Items from a data source
....

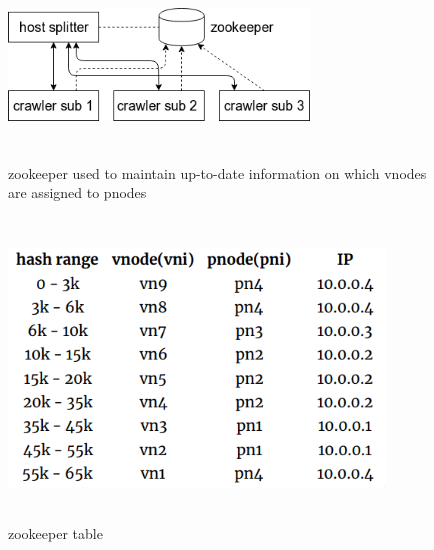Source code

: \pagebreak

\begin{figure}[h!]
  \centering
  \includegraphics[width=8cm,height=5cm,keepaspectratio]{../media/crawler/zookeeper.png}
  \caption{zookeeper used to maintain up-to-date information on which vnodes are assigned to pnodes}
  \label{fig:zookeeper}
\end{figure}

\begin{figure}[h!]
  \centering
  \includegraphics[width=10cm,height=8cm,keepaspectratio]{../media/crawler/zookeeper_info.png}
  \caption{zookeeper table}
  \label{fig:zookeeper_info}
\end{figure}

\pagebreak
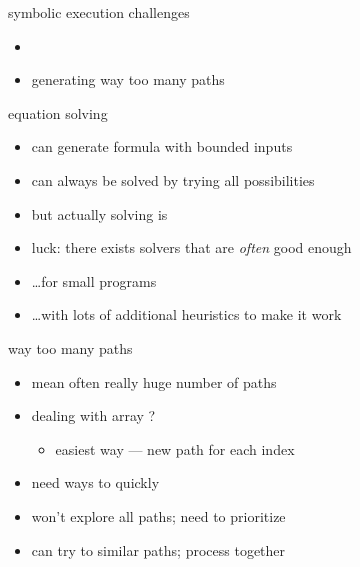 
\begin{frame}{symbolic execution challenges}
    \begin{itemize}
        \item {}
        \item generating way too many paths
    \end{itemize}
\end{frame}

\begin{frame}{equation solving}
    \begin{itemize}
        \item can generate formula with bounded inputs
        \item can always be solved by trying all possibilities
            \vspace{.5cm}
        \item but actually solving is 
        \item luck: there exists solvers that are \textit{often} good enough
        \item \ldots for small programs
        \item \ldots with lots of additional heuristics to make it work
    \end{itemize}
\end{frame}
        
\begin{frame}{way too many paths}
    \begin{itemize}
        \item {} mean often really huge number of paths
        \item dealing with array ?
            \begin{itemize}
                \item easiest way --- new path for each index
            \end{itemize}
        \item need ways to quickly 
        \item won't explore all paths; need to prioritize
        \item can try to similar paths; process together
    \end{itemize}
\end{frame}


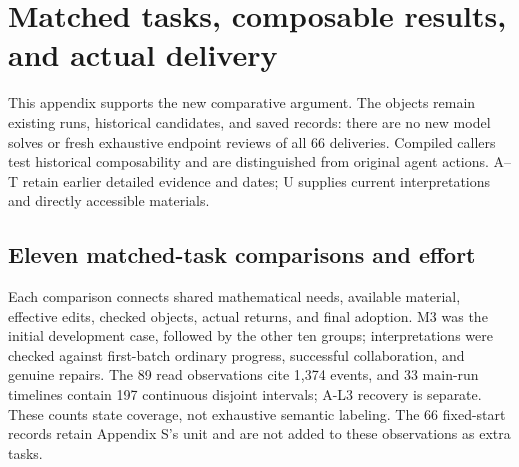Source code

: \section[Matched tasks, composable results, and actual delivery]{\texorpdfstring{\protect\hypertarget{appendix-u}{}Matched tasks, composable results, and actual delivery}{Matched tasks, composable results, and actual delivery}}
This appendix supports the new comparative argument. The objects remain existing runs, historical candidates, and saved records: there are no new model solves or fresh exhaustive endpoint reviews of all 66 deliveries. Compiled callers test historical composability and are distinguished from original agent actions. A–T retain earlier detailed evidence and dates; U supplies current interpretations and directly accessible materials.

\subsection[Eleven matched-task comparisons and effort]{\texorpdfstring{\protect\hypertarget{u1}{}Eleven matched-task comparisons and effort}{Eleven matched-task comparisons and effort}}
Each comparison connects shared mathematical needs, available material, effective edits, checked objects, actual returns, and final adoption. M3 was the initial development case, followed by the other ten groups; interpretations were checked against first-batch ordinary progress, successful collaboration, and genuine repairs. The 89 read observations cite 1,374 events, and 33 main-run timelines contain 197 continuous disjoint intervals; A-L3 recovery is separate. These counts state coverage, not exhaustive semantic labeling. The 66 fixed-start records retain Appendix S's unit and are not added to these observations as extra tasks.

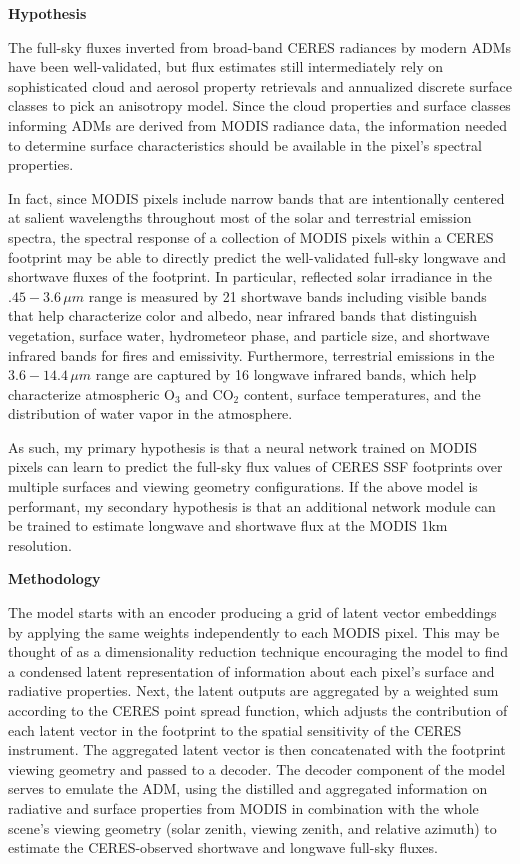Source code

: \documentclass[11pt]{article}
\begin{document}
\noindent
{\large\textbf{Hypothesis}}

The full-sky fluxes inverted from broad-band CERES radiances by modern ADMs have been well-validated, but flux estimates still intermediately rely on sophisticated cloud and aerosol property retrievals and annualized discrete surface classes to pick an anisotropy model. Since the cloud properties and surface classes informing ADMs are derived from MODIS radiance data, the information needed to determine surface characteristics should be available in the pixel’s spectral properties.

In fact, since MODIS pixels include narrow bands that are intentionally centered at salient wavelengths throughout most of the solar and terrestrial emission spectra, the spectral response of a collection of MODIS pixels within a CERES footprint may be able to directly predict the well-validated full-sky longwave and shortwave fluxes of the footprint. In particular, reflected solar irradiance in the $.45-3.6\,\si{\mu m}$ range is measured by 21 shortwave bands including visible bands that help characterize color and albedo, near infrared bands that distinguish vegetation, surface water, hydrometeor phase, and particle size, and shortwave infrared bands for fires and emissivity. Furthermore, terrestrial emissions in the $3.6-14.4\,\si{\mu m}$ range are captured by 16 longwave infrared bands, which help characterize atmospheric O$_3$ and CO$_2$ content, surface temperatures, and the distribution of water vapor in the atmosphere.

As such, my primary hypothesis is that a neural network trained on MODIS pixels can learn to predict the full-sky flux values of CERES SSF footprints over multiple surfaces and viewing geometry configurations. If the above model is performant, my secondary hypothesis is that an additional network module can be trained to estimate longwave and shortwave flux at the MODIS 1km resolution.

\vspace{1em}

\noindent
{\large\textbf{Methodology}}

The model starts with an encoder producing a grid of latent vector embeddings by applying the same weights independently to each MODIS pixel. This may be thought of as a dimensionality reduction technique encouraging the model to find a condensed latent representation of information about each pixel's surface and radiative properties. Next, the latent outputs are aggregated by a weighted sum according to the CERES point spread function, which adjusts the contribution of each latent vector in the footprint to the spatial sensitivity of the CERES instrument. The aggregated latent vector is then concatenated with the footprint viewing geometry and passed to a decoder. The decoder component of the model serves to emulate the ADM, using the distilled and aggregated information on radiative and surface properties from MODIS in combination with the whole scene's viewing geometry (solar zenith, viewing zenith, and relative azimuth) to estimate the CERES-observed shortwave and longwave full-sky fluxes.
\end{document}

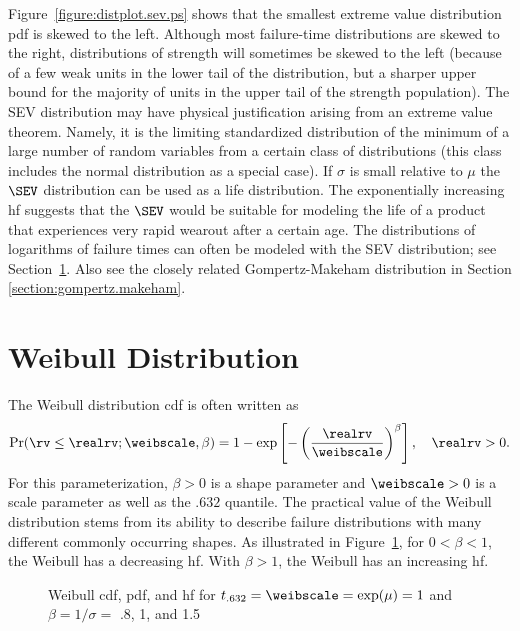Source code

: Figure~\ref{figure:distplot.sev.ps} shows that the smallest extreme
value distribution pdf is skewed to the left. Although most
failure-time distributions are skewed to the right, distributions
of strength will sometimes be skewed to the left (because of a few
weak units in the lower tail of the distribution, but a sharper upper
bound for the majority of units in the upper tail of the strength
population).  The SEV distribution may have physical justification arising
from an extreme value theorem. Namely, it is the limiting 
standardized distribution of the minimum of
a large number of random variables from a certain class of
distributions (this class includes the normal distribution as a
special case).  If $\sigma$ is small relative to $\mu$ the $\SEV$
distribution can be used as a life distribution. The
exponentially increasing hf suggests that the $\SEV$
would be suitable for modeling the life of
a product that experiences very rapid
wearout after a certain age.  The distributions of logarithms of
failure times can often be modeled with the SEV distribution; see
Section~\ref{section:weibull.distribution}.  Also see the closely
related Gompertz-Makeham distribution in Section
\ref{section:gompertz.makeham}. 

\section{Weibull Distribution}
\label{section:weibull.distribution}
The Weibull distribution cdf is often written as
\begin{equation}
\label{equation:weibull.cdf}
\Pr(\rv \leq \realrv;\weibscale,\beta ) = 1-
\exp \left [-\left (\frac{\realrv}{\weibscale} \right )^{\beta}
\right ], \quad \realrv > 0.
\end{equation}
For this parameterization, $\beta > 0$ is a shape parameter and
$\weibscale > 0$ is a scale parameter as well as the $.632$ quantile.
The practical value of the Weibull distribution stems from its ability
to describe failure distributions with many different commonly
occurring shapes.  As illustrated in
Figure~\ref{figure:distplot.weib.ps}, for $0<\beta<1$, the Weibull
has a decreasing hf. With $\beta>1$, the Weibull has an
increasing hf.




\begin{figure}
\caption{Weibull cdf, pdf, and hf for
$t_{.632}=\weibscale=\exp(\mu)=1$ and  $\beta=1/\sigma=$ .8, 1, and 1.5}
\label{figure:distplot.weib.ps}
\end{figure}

....

> [Exercise objective] The reply is to be all the records above, transcribed exactly, with no pictures.

> [Reply]
Source code

: \pagebreak

\begin{figure}[h!]
  \centering
  \includegraphics[width=8cm,height=5cm,keepaspectratio]{../media/crawler/zookeeper.png}
  \caption{zookeeper used to maintain up-to-date information on which vnodes are assigned to pnodes}
  \label{fig:zookeeper}
\end{figure}

\begin{figure}[h!]
  \centering
  \includegraphics[width=10cm,height=8cm,keepaspectratio]{../media/crawler/zookeeper_info.png}
  \caption{zookeeper table}
  \label{fig:zookeeper_info}
\end{figure}

\pagebreak
\begin{frame}{symbolic execution challenges}
    \begin{itemize}
        \item {}
        \item generating way too many paths
    \end{itemize}
\end{frame}

\begin{frame}{equation solving}
    \begin{itemize}
        \item can generate formula with bounded inputs
        \item can always be solved by trying all possibilities
            \vspace{.5cm}
        \item but actually solving is 
        \item luck: there exists solvers that are \textit{often} good enough
        \item \ldots for small programs
        \item \ldots with lots of additional heuristics to make it work
    \end{itemize}
\end{frame}
        
\begin{frame}{way too many paths}
    \begin{itemize}
        \item {} mean often really huge number of paths
        \item dealing with array ?
            \begin{itemize}
                \item easiest way --- new path for each index
            \end{itemize}
        \item need ways to quickly 
        \item won't explore all paths; need to prioritize
        \item can try to similar paths; process together
    \end{itemize}
\end{frame}


Source code

: \section[Matched tasks, composable results, and actual delivery]{\texorpdfstring{\protect\hypertarget{appendix-u}{}Matched tasks, composable results, and actual delivery}{Matched tasks, composable results, and actual delivery}}
This appendix supports the new comparative argument. The objects remain existing runs, historical candidates, and saved records: there are no new model solves or fresh exhaustive endpoint reviews of all 66 deliveries. Compiled callers test historical composability and are distinguished from original agent actions. A–T retain earlier detailed evidence and dates; U supplies current interpretations and directly accessible materials.

\subsection[Eleven matched-task comparisons and effort]{\texorpdfstring{\protect\hypertarget{u1}{}Eleven matched-task comparisons and effort}{Eleven matched-task comparisons and effort}}
Each comparison connects shared mathematical needs, available material, effective edits, checked objects, actual returns, and final adoption. M3 was the initial development case, followed by the other ten groups; interpretations were checked against first-batch ordinary progress, successful collaboration, and genuine repairs. The 89 read observations cite 1,374 events, and 33 main-run timelines contain 197 continuous disjoint intervals; A-L3 recovery is separate. These counts state coverage, not exhaustive semantic labeling. The 66 fixed-start records retain Appendix S's unit and are not added to these observations as extra tasks.

Source code

: \documentclass[11pt]{article}
\begin{document}
\noindent
{\large\textbf{Hypothesis}}

The full-sky fluxes inverted from broad-band CERES radiances by modern ADMs have been well-validated, but flux estimates still intermediately rely on sophisticated cloud and aerosol property retrievals and annualized discrete surface classes to pick an anisotropy model. Since the cloud properties and surface classes informing ADMs are derived from MODIS radiance data, the information needed to determine surface characteristics should be available in the pixel’s spectral properties.

In fact, since MODIS pixels include narrow bands that are intentionally centered at salient wavelengths throughout most of the solar and terrestrial emission spectra, the spectral response of a collection of MODIS pixels within a CERES footprint may be able to directly predict the well-validated full-sky longwave and shortwave fluxes of the footprint. In particular, reflected solar irradiance in the $.45-3.6\,\si{\mu m}$ range is measured by 21 shortwave bands including visible bands that help characterize color and albedo, near infrared bands that distinguish vegetation, surface water, hydrometeor phase, and particle size, and shortwave infrared bands for fires and emissivity. Furthermore, terrestrial emissions in the $3.6-14.4\,\si{\mu m}$ range are captured by 16 longwave infrared bands, which help characterize atmospheric O$_3$ and CO$_2$ content, surface temperatures, and the distribution of water vapor in the atmosphere.

As such, my primary hypothesis is that a neural network trained on MODIS pixels can learn to predict the full-sky flux values of CERES SSF footprints over multiple surfaces and viewing geometry configurations. If the above model is performant, my secondary hypothesis is that an additional network module can be trained to estimate longwave and shortwave flux at the MODIS 1km resolution.

\vspace{1em}

\noindent
{\large\textbf{Methodology}}

The model starts with an encoder producing a grid of latent vector embeddings by applying the same weights independently to each MODIS pixel. This may be thought of as a dimensionality reduction technique encouraging the model to find a condensed latent representation of information about each pixel's surface and radiative properties. Next, the latent outputs are aggregated by a weighted sum according to the CERES point spread function, which adjusts the contribution of each latent vector in the footprint to the spatial sensitivity of the CERES instrument. The aggregated latent vector is then concatenated with the footprint viewing geometry and passed to a decoder. The decoder component of the model serves to emulate the ADM, using the distilled and aggregated information on radiative and surface properties from MODIS in combination with the whole scene's viewing geometry (solar zenith, viewing zenith, and relative azimuth) to estimate the CERES-observed shortwave and longwave full-sky fluxes.
\end{document}

Source code

: Figure~\ref{figure:distplot.sev.ps} shows that the smallest extreme
value distribution pdf is skewed to the left. Although most
failure-time distributions are skewed to the right, distributions
of strength will sometimes be skewed to the left (because of a few
weak units in the lower tail of the distribution, but a sharper upper
bound for the majority of units in the upper tail of the strength
population).  The SEV distribution may have physical justification arising
from an extreme value theorem. Namely, it is the limiting 
standardized distribution of the minimum of
a large number of random variables from a certain class of
distributions (this class includes the normal distribution as a
special case).  If $\sigma$ is small relative to $\mu$ the $\SEV$
distribution can be used as a life distribution. The
exponentially increasing hf suggests that the $\SEV$
would be suitable for modeling the life of
a product that experiences very rapid
wearout after a certain age.  The distributions of logarithms of
failure times can often be modeled with the SEV distribution; see
Section~\ref{section:weibull.distribution}.  Also see the closely
related Gompertz-Makeham distribution in Section
\ref{section:gompertz.makeham}. 

\section{Weibull Distribution}
\label{section:weibull.distribution}
The Weibull distribution cdf is often written as
\begin{equation}
\label{equation:weibull.cdf}
\Pr(\rv \leq \realrv;\weibscale,\beta ) = 1-
\exp \left [-\left (\frac{\realrv}{\weibscale} \right )^{\beta}
\right ], \quad \realrv > 0.
\end{equation}
For this parameterization, $\beta > 0$ is a shape parameter and
$\weibscale > 0$ is a scale parameter as well as the $.632$ quantile.
The practical value of the Weibull distribution stems from its ability
to describe failure distributions with many different commonly
occurring shapes.  As illustrated in
Figure~\ref{figure:distplot.weib.ps}, for $0<\beta<1$, the Weibull
has a decreasing hf. With $\beta>1$, the Weibull has an
increasing hf.




\begin{figure}
\caption{Weibull cdf, pdf, and hf for
$t_{.632}=\weibscale=\exp(\mu)=1$ and  $\beta=1/\sigma=$ .8, 1, and 1.5}
\label{figure:distplot.weib.ps}
\end{figure}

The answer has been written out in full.